» **Directions for this task**: Report every line from the following entries that contains the string "danwilson".

» **Dataset records**:
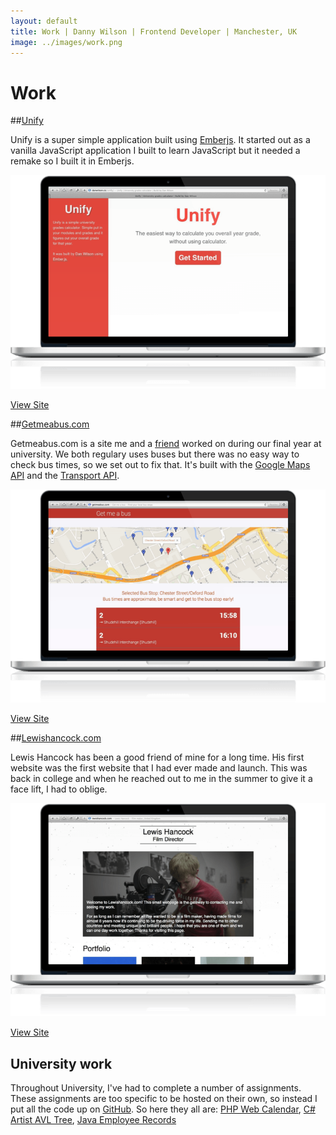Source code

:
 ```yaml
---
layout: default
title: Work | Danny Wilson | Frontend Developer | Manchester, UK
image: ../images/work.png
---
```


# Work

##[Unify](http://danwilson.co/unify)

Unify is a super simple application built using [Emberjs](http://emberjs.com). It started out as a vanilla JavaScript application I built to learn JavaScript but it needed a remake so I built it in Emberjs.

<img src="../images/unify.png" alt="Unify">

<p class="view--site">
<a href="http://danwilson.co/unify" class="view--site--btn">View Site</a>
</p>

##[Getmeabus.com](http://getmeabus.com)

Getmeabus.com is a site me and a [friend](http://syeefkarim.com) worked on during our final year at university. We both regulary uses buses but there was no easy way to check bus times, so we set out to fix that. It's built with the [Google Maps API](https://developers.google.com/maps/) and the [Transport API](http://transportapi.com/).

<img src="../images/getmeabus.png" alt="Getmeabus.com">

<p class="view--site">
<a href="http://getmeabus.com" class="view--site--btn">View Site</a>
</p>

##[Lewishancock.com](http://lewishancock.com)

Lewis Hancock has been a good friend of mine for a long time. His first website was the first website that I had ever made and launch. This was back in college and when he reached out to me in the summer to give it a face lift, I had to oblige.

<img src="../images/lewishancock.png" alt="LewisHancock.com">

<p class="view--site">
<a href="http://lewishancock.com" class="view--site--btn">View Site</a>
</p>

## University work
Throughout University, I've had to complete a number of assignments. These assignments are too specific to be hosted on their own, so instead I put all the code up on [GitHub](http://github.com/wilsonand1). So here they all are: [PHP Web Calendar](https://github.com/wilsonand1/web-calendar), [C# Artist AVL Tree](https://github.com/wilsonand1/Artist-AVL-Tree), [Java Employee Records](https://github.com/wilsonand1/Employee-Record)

» **Task answer**:
##[Unify](http://danwilson.co/unify)
<a href="http://danwilson.co/unify" class="view--site--btn">View Site</a>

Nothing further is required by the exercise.